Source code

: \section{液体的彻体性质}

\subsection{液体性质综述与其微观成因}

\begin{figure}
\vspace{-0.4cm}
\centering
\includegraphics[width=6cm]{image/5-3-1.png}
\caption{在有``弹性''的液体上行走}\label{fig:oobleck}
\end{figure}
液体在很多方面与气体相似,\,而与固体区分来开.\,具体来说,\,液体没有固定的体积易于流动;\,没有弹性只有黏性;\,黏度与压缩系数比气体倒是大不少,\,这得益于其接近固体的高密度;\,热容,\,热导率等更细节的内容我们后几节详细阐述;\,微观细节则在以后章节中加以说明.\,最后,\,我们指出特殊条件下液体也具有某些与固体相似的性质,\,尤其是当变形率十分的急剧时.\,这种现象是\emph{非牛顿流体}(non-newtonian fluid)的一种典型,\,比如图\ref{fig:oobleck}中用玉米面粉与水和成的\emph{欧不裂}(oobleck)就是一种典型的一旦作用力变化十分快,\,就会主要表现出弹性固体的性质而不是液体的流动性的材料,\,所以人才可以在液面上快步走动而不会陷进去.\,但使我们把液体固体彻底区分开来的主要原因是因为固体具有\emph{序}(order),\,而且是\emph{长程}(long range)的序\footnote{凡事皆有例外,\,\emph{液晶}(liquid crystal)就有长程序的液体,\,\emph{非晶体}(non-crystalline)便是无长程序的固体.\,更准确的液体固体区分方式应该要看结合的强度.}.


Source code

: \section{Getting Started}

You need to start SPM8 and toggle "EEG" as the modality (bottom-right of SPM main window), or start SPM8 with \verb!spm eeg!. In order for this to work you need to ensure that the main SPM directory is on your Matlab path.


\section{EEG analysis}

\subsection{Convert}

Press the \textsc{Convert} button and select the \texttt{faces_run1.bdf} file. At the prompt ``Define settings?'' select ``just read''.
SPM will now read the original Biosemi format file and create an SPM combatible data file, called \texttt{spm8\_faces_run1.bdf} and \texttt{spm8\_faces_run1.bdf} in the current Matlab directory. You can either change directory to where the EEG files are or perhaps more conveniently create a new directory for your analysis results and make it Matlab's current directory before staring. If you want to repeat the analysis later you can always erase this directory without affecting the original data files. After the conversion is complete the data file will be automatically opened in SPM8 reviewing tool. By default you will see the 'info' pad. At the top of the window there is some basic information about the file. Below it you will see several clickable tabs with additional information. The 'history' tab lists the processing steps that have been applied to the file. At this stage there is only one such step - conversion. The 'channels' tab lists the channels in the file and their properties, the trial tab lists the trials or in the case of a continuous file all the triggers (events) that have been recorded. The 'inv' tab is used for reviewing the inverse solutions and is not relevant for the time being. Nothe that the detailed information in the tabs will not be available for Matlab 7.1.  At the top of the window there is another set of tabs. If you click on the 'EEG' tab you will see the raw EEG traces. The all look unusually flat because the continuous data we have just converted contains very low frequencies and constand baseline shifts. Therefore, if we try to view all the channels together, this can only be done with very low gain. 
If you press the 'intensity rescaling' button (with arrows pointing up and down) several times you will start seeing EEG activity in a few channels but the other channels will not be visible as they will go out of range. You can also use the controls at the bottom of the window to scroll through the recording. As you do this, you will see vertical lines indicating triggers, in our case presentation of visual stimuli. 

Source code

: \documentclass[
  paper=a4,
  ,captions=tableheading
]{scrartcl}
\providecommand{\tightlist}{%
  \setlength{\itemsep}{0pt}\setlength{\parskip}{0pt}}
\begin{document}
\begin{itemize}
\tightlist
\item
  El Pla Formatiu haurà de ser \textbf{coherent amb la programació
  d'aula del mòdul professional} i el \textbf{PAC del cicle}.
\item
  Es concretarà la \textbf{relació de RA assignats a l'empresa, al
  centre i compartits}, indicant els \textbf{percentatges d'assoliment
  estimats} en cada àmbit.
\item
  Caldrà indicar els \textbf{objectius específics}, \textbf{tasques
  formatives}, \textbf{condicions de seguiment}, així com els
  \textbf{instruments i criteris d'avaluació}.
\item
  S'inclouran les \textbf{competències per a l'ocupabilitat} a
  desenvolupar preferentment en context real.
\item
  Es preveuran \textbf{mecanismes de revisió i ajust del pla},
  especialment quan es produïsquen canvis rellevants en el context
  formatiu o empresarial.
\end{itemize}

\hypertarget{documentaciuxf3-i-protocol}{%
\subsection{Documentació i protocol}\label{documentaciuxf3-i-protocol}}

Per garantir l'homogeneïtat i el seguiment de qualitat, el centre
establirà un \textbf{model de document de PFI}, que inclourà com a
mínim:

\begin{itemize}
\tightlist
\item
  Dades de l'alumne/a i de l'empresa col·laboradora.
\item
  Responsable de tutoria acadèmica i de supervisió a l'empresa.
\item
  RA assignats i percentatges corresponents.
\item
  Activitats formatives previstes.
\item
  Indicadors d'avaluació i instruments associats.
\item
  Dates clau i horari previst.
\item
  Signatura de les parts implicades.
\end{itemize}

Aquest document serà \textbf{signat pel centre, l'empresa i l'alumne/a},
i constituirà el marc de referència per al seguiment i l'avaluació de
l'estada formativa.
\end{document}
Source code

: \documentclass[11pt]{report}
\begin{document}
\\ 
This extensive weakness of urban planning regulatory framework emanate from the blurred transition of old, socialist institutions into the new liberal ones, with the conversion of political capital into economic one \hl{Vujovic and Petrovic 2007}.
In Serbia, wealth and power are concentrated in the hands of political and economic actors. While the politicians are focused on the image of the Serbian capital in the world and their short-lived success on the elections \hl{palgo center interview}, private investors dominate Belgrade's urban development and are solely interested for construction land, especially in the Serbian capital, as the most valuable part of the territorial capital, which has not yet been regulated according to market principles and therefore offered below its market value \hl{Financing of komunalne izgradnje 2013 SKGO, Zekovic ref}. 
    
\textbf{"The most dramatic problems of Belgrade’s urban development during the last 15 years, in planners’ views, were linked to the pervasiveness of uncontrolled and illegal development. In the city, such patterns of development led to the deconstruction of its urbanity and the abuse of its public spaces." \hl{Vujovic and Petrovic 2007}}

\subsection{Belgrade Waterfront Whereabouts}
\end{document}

┄┄┄┄┄┄┄┄┄┄

Work to be completed:
Reproduce every line of the data verbatim.

Response:
Source code

: \section{液体的彻体性质}

\subsection{液体性质综述与其微观成因}

\begin{figure}
\vspace{-0.4cm}
\centering
\includegraphics[width=6cm]{image/5-3-1.png}
\caption{在有``弹性''的液体上行走}\label{fig:oobleck}
\end{figure}
液体在很多方面与气体相似,\,而与固体区分来开.\,具体来说,\,液体没有固定的体积易于流动;\,没有弹性只有黏性;\,黏度与压缩系数比气体倒是大不少,\,这得益于其接近固体的高密度;\,热容,\,热导率等更细节的内容我们后几节详细阐述;\,微观细节则在以后章节中加以说明.\,最后,\,我们指出特殊条件下液体也具有某些与固体相似的性质,\,尤其是当变形率十分的急剧时.\,这种现象是\emph{非牛顿流体}(non-newtonian fluid)的一种典型,\,比如图\ref{fig:oobleck}中用玉米面粉与水和成的\emph{欧不裂}(oobleck)就是一种典型的一旦作用力变化十分快,\,就会主要表现出弹性固体的性质而不是液体的流动性的材料,\,所以人才可以在液面上快步走动而不会陷进去.\,但使我们把液体固体彻底区分开来的主要原因是因为固体具有\emph{序}(order),\,而且是\emph{长程}(long range)的序\footnote{凡事皆有例外,\,\emph{液晶}(liquid crystal)就有长程序的液体,\,\emph{非晶体}(non-crystalline)便是无长程序的固体.\,更准确的液体固体区分方式应该要看结合的强度.}.


Source code

: \section{Getting Started}

You need to start SPM8 and toggle "EEG" as the modality (bottom-right of SPM main window), or start SPM8 with \verb!spm eeg!. In order for this to work you need to ensure that the main SPM directory is on your Matlab path.


\section{EEG analysis}

\subsection{Convert}

Press the \textsc{Convert} button and select the \texttt{faces_run1.bdf} file. At the prompt ``Define settings?'' select ``just read''.
SPM will now read the original Biosemi format file and create an SPM combatible data file, called \texttt{spm8\_faces_run1.bdf} and \texttt{spm8\_faces_run1.bdf} in the current Matlab directory. You can either change directory to where the EEG files are or perhaps more conveniently create a new directory for your analysis results and make it Matlab's current directory before staring. If you want to repeat the analysis later you can always erase this directory without affecting the original data files. After the conversion is complete the data file will be automatically opened in SPM8 reviewing tool. By default you will see the 'info' pad. At the top of the window there is some basic information about the file. Below it you will see several clickable tabs with additional information. The 'history' tab lists the processing steps that have been applied to the file. At this stage there is only one such step - conversion. The 'channels' tab lists the channels in the file and their properties, the trial tab lists the trials or in the case of a continuous file all the triggers (events) that have been recorded. The 'inv' tab is used for reviewing the inverse solutions and is not relevant for the time being. Nothe that the detailed information in the tabs will not be available for Matlab 7.1.  At the top of the window there is another set of tabs. If you click on the 'EEG' tab you will see the raw EEG traces. The all look unusually flat because the continuous data we have just converted contains very low frequencies and constand baseline shifts. Therefore, if we try to view all the channels together, this can only be done with very low gain. 
If you press the 'intensity rescaling' button (with arrows pointing up and down) several times you will start seeing EEG activity in a few channels but the other channels will not be visible as they will go out of range. You can also use the controls at the bottom of the window to scroll through the recording. As you do this, you will see vertical lines indicating triggers, in our case presentation of visual stimuli. 

Source code

: \documentclass[
  paper=a4,
  ,captions=tableheading
]{scrartcl}
\providecommand{\tightlist}{%
  \setlength{\itemsep}{0pt}\setlength{\parskip}{0pt}}
\begin{document}
\begin{itemize}
\tightlist
\item
  El Pla Formatiu haurà de ser \textbf{coherent amb la programació
  d'aula del mòdul professional} i el \textbf{PAC del cicle}.
\item
  Es concretarà la \textbf{relació de RA assignats a l'empresa, al
  centre i compartits}, indicant els \textbf{percentatges d'assoliment
  estimats} en cada àmbit.
\item
  Caldrà indicar els \textbf{objectius específics}, \textbf{tasques
  formatives}, \textbf{condicions de seguiment}, així com els
  \textbf{instruments i criteris d'avaluació}.
\item
  S'inclouran les \textbf{competències per a l'ocupabilitat} a
  desenvolupar preferentment en context real.
\item
  Es preveuran \textbf{mecanismes de revisió i ajust del pla},
  especialment quan es produïsquen canvis rellevants en el context
  formatiu o empresarial.
\end{itemize}

\hypertarget{documentaciuxf3-i-protocol}{%
\subsection{Documentació i protocol}\label{documentaciuxf3-i-protocol}}

Per garantir l'homogeneïtat i el seguiment de qualitat, el centre
establirà un \textbf{model de document de PFI}, que inclourà com a
mínim:

\begin{itemize}
\tightlist
\item
  Dades de l'alumne/a i de l'empresa col·laboradora.
\item
  Responsable de tutoria acadèmica i de supervisió a l'empresa.
\item
  RA assignats i percentatges corresponents.
\item
  Activitats formatives previstes.
\item
  Indicadors d'avaluació i instruments associats.
\item
  Dates clau i horari previst.
\item
  Signatura de les parts implicades.
\end{itemize}

Aquest document serà \textbf{signat pel centre, l'empresa i l'alumne/a},
i constituirà el marc de referència per al seguiment i l'avaluació de
l'estada formativa.
\end{document}
Source code

: \documentclass[11pt]{report}
\begin{document}
\\ 
This extensive weakness of urban planning regulatory framework emanate from the blurred transition of old, socialist institutions into the new liberal ones, with the conversion of political capital into economic one \hl{Vujovic and Petrovic 2007}.
In Serbia, wealth and power are concentrated in the hands of political and economic actors. While the politicians are focused on the image of the Serbian capital in the world and their short-lived success on the elections \hl{palgo center interview}, private investors dominate Belgrade's urban development and are solely interested for construction land, especially in the Serbian capital, as the most valuable part of the territorial capital, which has not yet been regulated according to market principles and therefore offered below its market value \hl{Financing of komunalne izgradnje 2013 SKGO, Zekovic ref}. 
    
\textbf{"The most dramatic problems of Belgrade’s urban development during the last 15 years, in planners’ views, were linked to the pervasiveness of uncontrolled and illegal development. In the city, such patterns of development led to the deconstruction of its urbanity and the abuse of its public spaces." \hl{Vujovic and Petrovic 2007}}

\subsection{Belgrade Waterfront Whereabouts}
\end{document}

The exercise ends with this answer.